Safety in Electric Power Delivery Systems

A little-known problem threatens systems that deliver electric power to residential and commercial customers: the underground distribution cables that operate at 12,000 volts or higher will perform well for a few decades and then suddenly fail with a dramatic one-nanosecond arc.

Pacific Gas & Electric alone has 25,000 miles of three-phase distribution circuits (75,000 miles of aging underground cables), and no real economical way of telling which ones are unhealthy.  The California Energy Commission has just funded a three-year interdisciplinary (electrical engineering, mechanical engineering and material science engineering) research program at University of California, Berkeley, to understand the failure mechanisms and find feasible ways of checking the health of cables to prioritize replacement.

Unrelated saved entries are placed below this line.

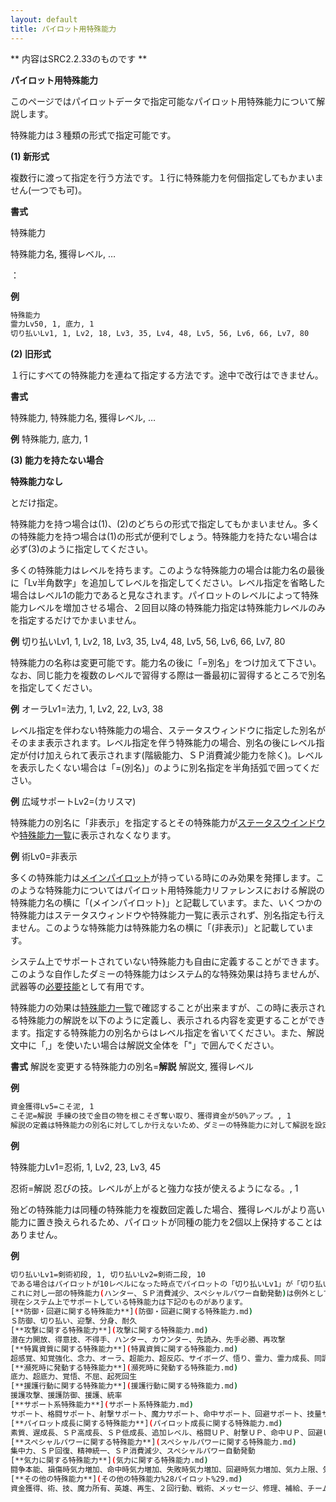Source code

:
 ```yaml
---
layout: default
title: パイロット用特殊能力
---
```

** 内容はSRC2.2.33のものです **

**パイロット用特殊能力**

このページではパイロットデータで指定可能なパイロット用特殊能力について解説します。

特殊能力は３種類の形式で指定可能です。

**(1) 新形式**

複数行に渡って指定を行う方法です。１行に特殊能力を何個指定してもかまいません(一つでも可)。

**書式**

特殊能力

特殊能力名, 獲得レベル, …

：

**例**
```sh
特殊能力
霊力Lv50, 1, 底力, 1
切り払いLv1, 1, Lv2, 18, Lv3, 35, Lv4, 48, Lv5, 56, Lv6, 66, Lv7, 80
```

**(2) 旧形式**

１行にすべての特殊能力を連ねて指定する方法です。途中で改行はできません。

**書式**

特殊能力, 特殊能力名, 獲得レベル, …

**例** 特殊能力, 底力, 1

**(3) 能力を持たない場合**

**特殊能力なし**

とだけ指定。

特殊能力を持つ場合は(1)、(2)のどちらの形式で指定してもかまいません。多くの特殊能力を持つ場合は(1)の形式が便利でしょう。特殊能力を持たない場合は必ず(3)のように指定してください。

多くの特殊能力はレベルを持ちます。このような特殊能力の場合は能力名の最後に「Lv半角数字」を追加してレベルを指定してください。レベル指定を省略した場合はレベル1の能力であると見なされます。パイロットのレベルによって特殊能力レベルを増加させる場合、２回目以降の特殊能力指定は特殊能力レベルのみを指定するだけでかまいません。

**例** 切り払いLv1, 1, Lv2, 18, Lv3, 35, Lv4, 48, Lv5, 56, Lv6, 66, Lv7, 80

特殊能力の名称は変更可能です。能力名の後に「=別名」をつけ加えて下さい。なお、同じ能力を複数のレベルで習得する際は一番最初に習得するところで別名を指定してください。

**例** オーラLv1=法力, 1, Lv2, 22, Lv3, 38

レベル指定を伴わない特殊能力の場合、ステータスウィンドウに指定した別名がそのまま表示されます。レベル指定を伴う特殊能力の場合、別名の後にレベル指定が付け加えられて表示されます(階級能力、ＳＰ消費減少能力を除く)。レベルを表示したくない場合は「=(別名)」のように別名指定を半角括弧で囲ってください。

**例** 広域サポートLv2=(カリスマ)

特殊能力の別名に「非表示」を指定するとその特殊能力が[ステータスウインドウ](ステータスウインドウ.md)や[特殊能力一覧](特殊能力一覧.md)に表示されなくなります。

**例** 術Lv0=非表示

多くの特殊能力は[メインパイロット](メインパイロット.md)が持っている時にのみ効果を発揮します。このような特殊能力についてはパイロット用特殊能力リファレンスにおける解説の特殊能力名の横に「(メインパイロット)」と記載しています。また、いくつかの特殊能力はステータスウィンドウや特殊能力一覧に表示されず、別名指定も行えません。このような特殊能力は特殊能力名の横に「(非表示)」と記載しています。

システム上でサポートされていない特殊能力も自由に定義することができます。このような自作したダミーの特殊能力はシステム的な特殊効果は持ちませんが、武器等の[必要技能](必要技能.md)として有用です。

特殊能力の効果は[特殊能力一覧](特殊能力一覧.md)で確認することが出来ますが、この時に表示される特殊能力の解説を以下のように定義し、表示される内容を変更することができます。指定する特殊能力の別名からはレベル指定を省いてください。また、解説文中に「,」を使いたい場合は解説文全体を「"」で囲んでください。

**書式** 解説を変更する特殊能力の別名=**解説** 解説文, 獲得レベル

**例**
```sh
資金獲得Lv5=こそ泥, 1
こそ泥=解説 手練の技で金目の物を根こそぎ奪い取り、獲得資金が50%アップ。, 1
解説の定義は特殊能力の別名に対してしか行えないため、ダミーの特殊能力に対して解説を設定する場合は以下のようにダミーの特殊能力に別名を設定する必要があります。
```

**例**

特殊能力Lv1=忍術, 1, Lv2, 23, Lv3, 45

忍術=解説 忍びの技。レベルが上がると強力な技が使えるようになる。, 1

殆どの特殊能力は同種の特殊能力を複数回定義した場合、獲得レベルがより高い能力に置き換えられるため、パイロットが同種の能力を2個以上保持することはありません。

**例**
```sh
切り払いLv1=剣術初段, 1, 切り払いLv2=剣術二段, 10
である場合はパイロットが10レベルになった時点でパイロットの「切り払いLv1」が「切り払いLv2」に置き換えられる。
これに対し一部の特殊能力(ハンター、ＳＰ消費減少、スペシャルパワー自動発動)は例外として置き換えが行われず、同種の能力を複数保持出来るようになっています。(ただし、パイロット能力付加や付加アビリティで付加出来るのは同種の能力について1個までに制限されます。)
現在システム上でサポートしている特殊能力は下記のものがあります。
[**防御・回避に関する特殊能力**](防御・回避に関する特殊能力.md)
Ｓ防御、切り払い、迎撃、分身、耐久
[**攻撃に関する特殊能力**](攻撃に関する特殊能力.md)
潜在力開放、得意技、不得手、ハンター、カウンター、先読み、先手必勝、再攻撃
[**特異資質に関する特殊能力**](特異資質に関する特殊能力.md)
超感覚、知覚強化、念力、オーラ、超能力、超反応、サイボーグ、悟り、霊力、霊力成長、同調率、同調率成長
[**瀕死時に発動する特殊能力**](瀕死時に発動する特殊能力.md)
底力、超底力、覚悟、不屈、起死回生
[**援護行動に関する特殊能力**](援護行動に関する特殊能力.md)
援護攻撃、援護防御、援護、統率
[**サポート系特殊能力**](サポート系特殊能力.md)
サポート、格闘サポート、射撃サポート、魔力サポート、命中サポート、回避サポート、技量サポート、反応サポート、指揮、階級、広域サポート
[**パイロット成長に関する特殊能力**](パイロット成長に関する特殊能力.md)
素質、遅成長、ＳＰ高成長、ＳＰ低成長、追加レベル、格闘ＵＰ、射撃ＵＰ、命中ＵＰ、回避ＵＰ、技量ＵＰ、反応ＵＰ、ＳＰＵＰ、格闘ＤＯＷＮ、射撃ＤＯＷＮ、命中ＤＯＷＮ、回避ＤＯＷＮ、技量ＤＯＷＮ、反応ＤＯＷＮ、ＳＰＤＯＷＮ
[**スペシャルパワーに関する特殊能力**](スペシャルパワーに関する特殊能力.md)
集中力、ＳＰ回復、精神統一、ＳＰ消費減少、スペシャルパワー自動発動
[**気力に関する特殊能力**](気力に関する特殊能力.md)
闘争本能、損傷時気力増加、命中時気力増加、失敗時気力増加、回避時気力増加、気力上限、気力下限
[**その他の特殊能力**](その他の特殊能力%28パイロット%29.md)
資金獲得、術、技、魔力所有、英雄、再生、２回行動、戦術、メッセージ、修理、補給、チーム
```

The primary goal of this research led by Professor RichardWhite, is to develop and Intelligent Infrastructure to monitor in-situ maintenance and to explore the degradation of underground AC power distribution cables. Two sub-teams have been created to tackle specific sub-goals.

During the course of this research, the interdisciplinary research team will work closely with the California Energy Commission and the three investor-owned utilities in the state of California (PG&E, Southern California Edison, and San Diego Water and Power) to understand the needs of all the stakeholders involved and be able to produce a user-friendly infrastructure.